Table 2 Comparison of classifiers for FSDD (digit classification) in terms of accuracy and training time.

Table 3 Comparison of classifiers for FSDD (speaker classification) in terms of accuracy and training time.

To verify the feature-extracting function of the reservoir-based 1D convolution, we visualized the feature map generated by the reservoir-based 1D convolution layer receiving a cochleagram of FSDD as shown in Fig. 3. On the horizontal axis of the figure is the time of the input and the channels are on the vertical axis. Channels 0 to 29 correspond to the output of the reservoir with a leak rate of 0.1, Channels 30 to 59 correspond to the output of the reservoir with a leak rate of 0.3, \(\cdots\), and Channels 120 to 149 correspond to the output of the reservoir with a leak rate of 0.9. As shown in the figure, reservoirs with low leak rates tended to extract rough features, and reservoirs with high leak rates tended to extract fine features from the input.

Fig. 3 Feature map generated by the reservoir-based 1D convolution layer receiving a cochleagram of FSDD.

Page top

4. Discussion

In the case of the digit-classification task, the accuracy of the reservoir-based 1D CNN was better than that of the SVM, random forest with 50 trees, and ESN, but not as good as that of the random forest with 100 trees, as shown in Table 2. In the case of the speaker-classification task, the accuracy of the reservoir-based 1D CNN was better than that of the SVM, but less than that of the random forests and ESN, as shown in Table 3. In both tasks, the reservoir-based 1D CNN had the shortest training time among the verified classifiers.

Although ridge regression was used to optimize both the reservoir-based 1D CNN and ESN, and the number of optimized parameters was common in both networks, the training time of the reservoir-based 1D CNN was shorter than that of the ESN because of the difference in the matrix sizes used in the optimizations. The ESN used all reservoir states (each reservoir state was a 600-dimensional vector) when the input time-series data was being fed (2,700 data samples, each of the 100 time-steps) for the optimization. Therefore, the size of the matrix \(M\) used in the ridge regression was 600 \(\times\) 270,000. Conversely, the reservoir-based 1D CNN used only the final states of the reservoirs so that the size of the matrix \(M\) was 600 \(\times\) 2,700.

A possible reason for the accuracy of the reservoir-based 1D CNN being less than that of the random forests and ESN in the speaker-classification task is overfitting.

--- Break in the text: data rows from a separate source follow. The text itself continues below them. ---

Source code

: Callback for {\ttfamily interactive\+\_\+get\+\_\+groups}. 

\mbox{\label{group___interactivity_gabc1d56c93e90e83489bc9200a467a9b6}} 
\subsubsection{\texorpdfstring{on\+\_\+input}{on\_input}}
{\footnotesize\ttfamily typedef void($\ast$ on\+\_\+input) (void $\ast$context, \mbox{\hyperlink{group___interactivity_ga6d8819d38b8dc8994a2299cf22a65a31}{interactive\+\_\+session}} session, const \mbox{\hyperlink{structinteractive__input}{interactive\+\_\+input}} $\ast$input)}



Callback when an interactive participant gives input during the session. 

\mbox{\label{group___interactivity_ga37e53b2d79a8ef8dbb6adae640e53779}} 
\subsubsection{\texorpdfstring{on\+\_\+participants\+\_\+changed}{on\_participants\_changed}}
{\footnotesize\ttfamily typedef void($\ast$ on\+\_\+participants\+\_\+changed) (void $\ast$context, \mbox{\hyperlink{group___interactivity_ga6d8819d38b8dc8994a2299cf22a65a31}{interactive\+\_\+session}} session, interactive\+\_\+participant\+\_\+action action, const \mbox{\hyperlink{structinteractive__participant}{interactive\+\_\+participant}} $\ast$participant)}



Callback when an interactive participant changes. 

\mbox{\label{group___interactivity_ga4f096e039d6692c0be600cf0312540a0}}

We checked the weight connections between the max-pooling and linear layers \(W_{\rm lin}\) after training for both cases of the digit- and speaker-classification tasks, and found that the maximum value of \(W_{\rm lin}\) for the speaker-classification task was 1.3 times as large as that for the digit-classification task. Because overfitting increases the values of the weight connections in general, we concluded that the reservoir-based 1D CNN overfitted the training data in the speaker-classification task.

Page top

5. Conclusion

This study proposed a reservoir-based 1D convolutional operation and a neural network using the operation. The experimental results showed that the computation time for training the proposed network was shorter than that for the conventional RC. Additionally, the network had a strong feature-extracting function and achieved accuracies of 95.5% and 98.2% in the digit-classification and speaker-classification tasks, respectively.

Because the proposed network consumes low computational costs in training, the network could be applied to edge AI where not only inference but also training must be executed on the edge. Although this study verified the network performance in sound-classification tasks, the network is expected to be used in other tasks where time-series data are provided and high performance is expected.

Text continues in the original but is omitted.